Yesterday I made time to go to a networking function about an hour south of my house. Kind of a pain to take 2 hours of drive time but it was worth it. This one was different than any other that I’ve been to, and I heard a new analogy which I loved.
The event was put on by Corporate Alliance with my buddy Jeff Rust. We only go back a couple of months when one of my network buds introduced us, and we’ve had some conversations since. Jeff has a hot company in the works and has some very cool plans that make my MBA-brain salivate with envy 😉 Basically what they have is a “Hub” where their members can come and use offices as if they owned them… a board room, mingling room, brainstorming room, etc. The staff was awesome, the decorating was hip, … very cool place. But I didn’t really care about that because I’m too far away.

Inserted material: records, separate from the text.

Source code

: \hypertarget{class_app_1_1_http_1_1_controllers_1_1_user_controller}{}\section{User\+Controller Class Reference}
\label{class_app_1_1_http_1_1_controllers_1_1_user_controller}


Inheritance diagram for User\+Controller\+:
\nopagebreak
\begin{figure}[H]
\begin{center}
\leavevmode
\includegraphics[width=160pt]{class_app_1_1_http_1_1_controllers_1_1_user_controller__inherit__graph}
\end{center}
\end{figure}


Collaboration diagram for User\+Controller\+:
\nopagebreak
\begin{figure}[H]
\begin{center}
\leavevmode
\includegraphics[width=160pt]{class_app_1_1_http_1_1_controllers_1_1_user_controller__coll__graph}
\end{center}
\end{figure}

What was appealing to me was their huge emphasis on networking. They have coordinated and orchestrated networking events that are appropriate for the most network-savvy or the shy guy. For example, after a short tour we went into the main meeting room for a catered lunch. We sat wherever we wanted (I was at the BEST table – it was very cool and fun) and had 2 minutes to tell about ourselves – the first minute was personal, the second minute was pitched. This minute thing was managed by a powerpoint presentation that had a timer and a buzzer, so everyone knew when their time was up. It was very cool to hear a full minute on personal stuff as usually its a 10 second thing and then almost 2 minutes of pitching the company. This helped people open up and set us up for “intimate relationships” a la Ferrazzi (Never Eat Alone – read it yet???).
My only beef with that setting is that there were 4 other tables and pretty much no contact, intro or anything to any of the other people at those tables. That’s okay though… Ferrazzi makes a point in his book that you don’t go to one of these to meet 100 people, you go to begin an intimate relationship with just 3 or 4. And this setting facilitated that.

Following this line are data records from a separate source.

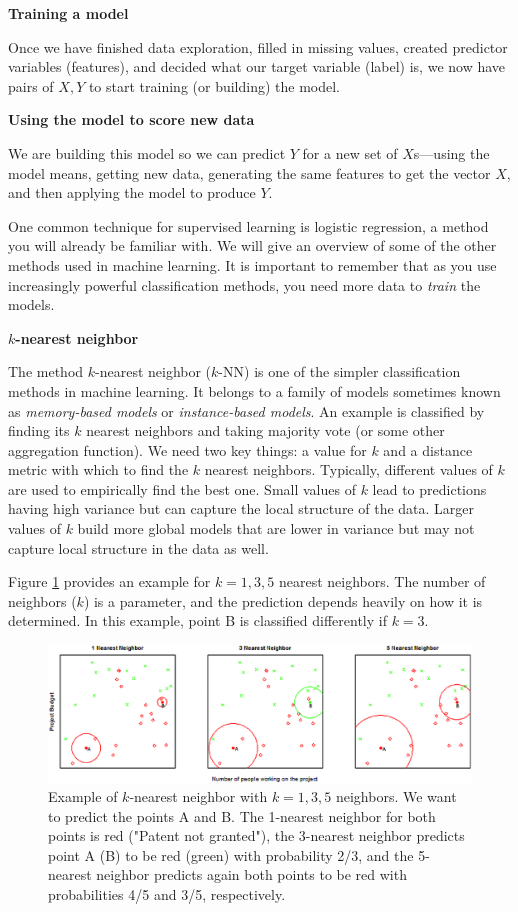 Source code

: \documentclass[]{krantz}
\begin{document}
\textbf{Training a model}

Once we have finished data exploration, filled in missing values,
created predictor variables (features), and decided what our target
variable (label) is, we now have pairs of \(X,Y\) to start training (or
building) the model.

\textbf{Using the model to score new data}

We are building this model so we can predict \(Y\) for a new set of
\(X\)s---using the model means, getting new data, generating the same
features to get the vector \(X\), and then applying the model to produce
\(Y\).

One common technique for supervised learning is logistic regression, a
method you will already be familiar with. We will give an overview of
some of the other methods used in machine learning. It is important to
remember that as you use increasingly powerful classification methods,
you need more data to \emph{train} the models.

\textbf{\(k\)-nearest neighbor}

The method \(k\)-nearest neighbor (\(k\)-NN) is one of the simpler
classification methods in machine learning. It belongs to a family of
models sometimes known as \emph{memory-based models} or
\emph{instance-based models}. An example is classified by finding its
\(k\) nearest neighbors and taking majority vote (or some other
aggregation function). We need two key things: a value for \(k\) and a
distance metric with which to find the \(k\) nearest neighbors.
Typically, different values of \(k\) are used to empirically find the
best one. Small values of \(k\) lead to predictions having high variance
but can capture the local structure of the data. Larger values of \(k\)
build more global models that are lower in variance but may not capture
local structure in the data as well.

Figure \ref{fig:knn} provides an example for \(k = 1, 3, 5\) nearest
neighbors. The number of neighbors (\(k\)) is a parameter, and the
prediction depends heavily on how it is determined. In this example,
point B is classified differently if \(k = 3\).

\begin{figure}

{\centering \includegraphics[width=0.7\linewidth]{ChapterML/figures/knn} 

}

\caption{Example of $k$-nearest neighbor with $k = 1, 3, 5$ neighbors. We want to predict the points A and B. The 1-nearest neighbor for both points is red ("Patent not granted"), the 3-nearest neighbor predicts point A (B) to be red (green) with probability 2/3, and the 5-nearest neighbor predicts again both points to be red with probabilities 4/5 and 3/5, respectively.}\label{fig:knn}
\end{figure}
\end{document}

Anyway, Jeff was talking about the three little pigs, and how their houses were built with straw, sticks and bricks. He said that in business we can do the same thing where straw = price, sticks = quality/performance/service and bricks = relationships. Maybe I’ve become too much of a network geek lately but this sounded so cool to me… and since I can’t write ANYTHING without drawing it back to JibberJobber or professional career management, here is the straw/stick/brick thing for you, my favorite professional:
Building your career out of your education is like building it out of straw. Maybe an undergrad was the bomb in the 70’s but doesn’t it feel like everyone has one now?
Building your career out of your abilities, capabilities, skills, etc. is like building it out of sticks. The big bad wolf is still going to eat you for lunch!
Building your career with relationships (real relationships – not brown-noser stuff) is the brick house. We all know people that have been successful in life/business because of their relationships – and too many business books talk about how business is just selling *things* to *people*. Globalization can put cheaper better products in the market (well, the “better” thing is still in question, but I’m sure it will improve) but NO OUTSOURCING can take away your relationships!
Simplistic analysis, I know, but it works for me. Have a great weekend!